WHAT THIS TASK INVOLVES: For the listing below, give the count of lines containing "begin", and no other text.

|---|

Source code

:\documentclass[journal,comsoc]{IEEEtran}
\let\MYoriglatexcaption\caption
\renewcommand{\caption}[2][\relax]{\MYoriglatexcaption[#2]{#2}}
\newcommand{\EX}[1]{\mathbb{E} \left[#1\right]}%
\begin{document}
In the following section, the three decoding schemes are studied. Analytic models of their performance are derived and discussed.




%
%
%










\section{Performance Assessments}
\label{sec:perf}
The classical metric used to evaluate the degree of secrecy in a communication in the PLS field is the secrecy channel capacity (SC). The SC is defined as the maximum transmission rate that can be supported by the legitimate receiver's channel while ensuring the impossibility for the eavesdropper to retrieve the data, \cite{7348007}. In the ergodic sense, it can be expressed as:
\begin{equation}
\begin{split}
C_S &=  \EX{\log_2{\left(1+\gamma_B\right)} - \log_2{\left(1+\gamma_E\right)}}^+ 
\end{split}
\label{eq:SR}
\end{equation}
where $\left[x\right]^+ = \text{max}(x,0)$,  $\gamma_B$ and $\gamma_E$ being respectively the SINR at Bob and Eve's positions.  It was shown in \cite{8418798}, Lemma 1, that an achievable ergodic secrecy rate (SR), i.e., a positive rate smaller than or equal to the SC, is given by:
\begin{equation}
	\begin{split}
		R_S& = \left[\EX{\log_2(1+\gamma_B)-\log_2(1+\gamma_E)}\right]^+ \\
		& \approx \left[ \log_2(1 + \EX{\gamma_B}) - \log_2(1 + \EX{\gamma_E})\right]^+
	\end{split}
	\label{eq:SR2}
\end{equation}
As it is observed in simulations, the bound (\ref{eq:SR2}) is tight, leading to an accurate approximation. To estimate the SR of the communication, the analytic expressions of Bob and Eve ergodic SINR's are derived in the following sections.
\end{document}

|---|

EXPECTED ANSWER: 5